• **Dataset entries**
<<<<

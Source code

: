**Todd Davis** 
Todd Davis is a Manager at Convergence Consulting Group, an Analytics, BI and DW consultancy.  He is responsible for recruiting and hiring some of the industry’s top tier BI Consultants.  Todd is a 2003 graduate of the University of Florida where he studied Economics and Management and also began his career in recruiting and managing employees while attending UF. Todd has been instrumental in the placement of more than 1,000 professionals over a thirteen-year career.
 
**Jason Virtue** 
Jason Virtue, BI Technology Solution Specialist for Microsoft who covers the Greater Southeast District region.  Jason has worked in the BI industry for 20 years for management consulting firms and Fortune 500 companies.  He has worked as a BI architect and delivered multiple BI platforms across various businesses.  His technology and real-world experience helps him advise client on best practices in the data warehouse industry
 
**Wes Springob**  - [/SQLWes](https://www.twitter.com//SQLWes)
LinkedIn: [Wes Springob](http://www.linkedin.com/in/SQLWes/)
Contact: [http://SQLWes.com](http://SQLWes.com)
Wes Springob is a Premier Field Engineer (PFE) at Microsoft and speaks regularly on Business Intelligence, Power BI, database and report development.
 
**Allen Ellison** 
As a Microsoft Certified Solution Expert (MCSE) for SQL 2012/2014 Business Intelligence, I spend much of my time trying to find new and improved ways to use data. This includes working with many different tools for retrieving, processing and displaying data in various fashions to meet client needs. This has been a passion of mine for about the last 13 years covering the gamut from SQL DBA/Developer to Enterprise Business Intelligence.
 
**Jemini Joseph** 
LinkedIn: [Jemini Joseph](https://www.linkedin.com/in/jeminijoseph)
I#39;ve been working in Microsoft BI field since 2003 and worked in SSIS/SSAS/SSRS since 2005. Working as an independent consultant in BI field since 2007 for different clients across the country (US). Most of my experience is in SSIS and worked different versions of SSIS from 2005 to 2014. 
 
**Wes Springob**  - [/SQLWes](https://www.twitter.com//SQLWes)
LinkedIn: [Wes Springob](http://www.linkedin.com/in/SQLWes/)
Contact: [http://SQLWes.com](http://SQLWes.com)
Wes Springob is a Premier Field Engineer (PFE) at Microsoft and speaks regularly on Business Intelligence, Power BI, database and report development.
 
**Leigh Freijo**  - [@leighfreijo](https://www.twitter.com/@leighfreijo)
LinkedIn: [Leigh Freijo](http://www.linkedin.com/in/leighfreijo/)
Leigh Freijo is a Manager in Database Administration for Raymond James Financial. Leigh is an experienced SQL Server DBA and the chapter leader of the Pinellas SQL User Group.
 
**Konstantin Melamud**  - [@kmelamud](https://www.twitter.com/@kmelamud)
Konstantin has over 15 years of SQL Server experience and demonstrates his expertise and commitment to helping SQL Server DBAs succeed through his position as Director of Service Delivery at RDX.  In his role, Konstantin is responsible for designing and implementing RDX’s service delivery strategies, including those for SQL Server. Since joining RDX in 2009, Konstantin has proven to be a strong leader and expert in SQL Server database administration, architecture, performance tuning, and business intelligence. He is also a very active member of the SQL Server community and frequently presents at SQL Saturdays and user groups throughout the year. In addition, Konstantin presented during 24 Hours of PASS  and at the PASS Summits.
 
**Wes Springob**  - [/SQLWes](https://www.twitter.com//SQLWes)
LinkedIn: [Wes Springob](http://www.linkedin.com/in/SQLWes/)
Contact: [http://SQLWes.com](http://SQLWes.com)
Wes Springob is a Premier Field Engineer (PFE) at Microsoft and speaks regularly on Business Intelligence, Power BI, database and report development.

>>>>

• **EXERCISE DESCRIPTION**
Reproduce every record, matching each line exactly.

• **TASK RESPONSE**
Source code

:**Todd Davis** 
Todd Davis is a Manager at Convergence Consulting Group, an Analytics, BI and DW consultancy.  He is responsible for recruiting and hiring some of the industry’s top tier BI Consultants.  Todd is a 2003 graduate of the University of Florida where he studied Economics and Management and also began his career in recruiting and managing employees while attending UF. Todd has been instrumental in the placement of more than 1,000 professionals over a thirteen-year career.
 
**Jason Virtue** 
Jason Virtue, BI Technology Solution Specialist for Microsoft who covers the Greater Southeast District region.  Jason has worked in the BI industry for 20 years for management consulting firms and Fortune 500 companies.  He has worked as a BI architect and delivered multiple BI platforms across various businesses.  His technology and real-world experience helps him advise client on best practices in the data warehouse industry
 
**Wes Springob**  - [/SQLWes](https://www.twitter.com//SQLWes)
LinkedIn: [Wes Springob](http://www.linkedin.com/in/SQLWes/)
Contact: [http://SQLWes.com](http://SQLWes.com)
Wes Springob is a Premier Field Engineer (PFE) at Microsoft and speaks regularly on Business Intelligence, Power BI, database and report development.
 
**Allen Ellison** 
As a Microsoft Certified Solution Expert (MCSE) for SQL 2012/2014 Business Intelligence, I spend much of my time trying to find new and improved ways to use data. This includes working with many different tools for retrieving, processing and displaying data in various fashions to meet client needs. This has been a passion of mine for about the last 13 years covering the gamut from SQL DBA/Developer to Enterprise Business Intelligence.
 
**Jemini Joseph** 
LinkedIn: [Jemini Joseph](https://www.linkedin.com/in/jeminijoseph)
I#39;ve been working in Microsoft BI field since 2003 and worked in SSIS/SSAS/SSRS since 2005. Working as an independent consultant in BI field since 2007 for different clients across the country (US). Most of my experience is in SSIS and worked different versions of SSIS from 2005 to 2014. 
 
**Wes Springob**  - [/SQLWes](https://www.twitter.com//SQLWes)
LinkedIn: [Wes Springob](http://www.linkedin.com/in/SQLWes/)
Contact: [http://SQLWes.com](http://SQLWes.com)
Wes Springob is a Premier Field Engineer (PFE) at Microsoft and speaks regularly on Business Intelligence, Power BI, database and report development.
 
**Leigh Freijo**  - [@leighfreijo](https://www.twitter.com/@leighfreijo)
LinkedIn: [Leigh Freijo](http://www.linkedin.com/in/leighfreijo/)
Leigh Freijo is a Manager in Database Administration for Raymond James Financial. Leigh is an experienced SQL Server DBA and the chapter leader of the Pinellas SQL User Group.
 
**Konstantin Melamud**  - [@kmelamud](https://www.twitter.com/@kmelamud)
Konstantin has over 15 years of SQL Server experience and demonstrates his expertise and commitment to helping SQL Server DBAs succeed through his position as Director of Service Delivery at RDX.  In his role, Konstantin is responsible for designing and implementing RDX’s service delivery strategies, including those for SQL Server. Since joining RDX in 2009, Konstantin has proven to be a strong leader and expert in SQL Server database administration, architecture, performance tuning, and business intelligence. He is also a very active member of the SQL Server community and frequently presents at SQL Saturdays and user groups throughout the year. In addition, Konstantin presented during 24 Hours of PASS  and at the PASS Summits.
 
**Wes Springob**  - [/SQLWes](https://www.twitter.com//SQLWes)
LinkedIn: [Wes Springob](http://www.linkedin.com/in/SQLWes/)
Contact: [http://SQLWes.com](http://SQLWes.com)
Wes Springob is a Premier Field Engineer (PFE) at Microsoft and speaks regularly on Business Intelligence, Power BI, database and report development.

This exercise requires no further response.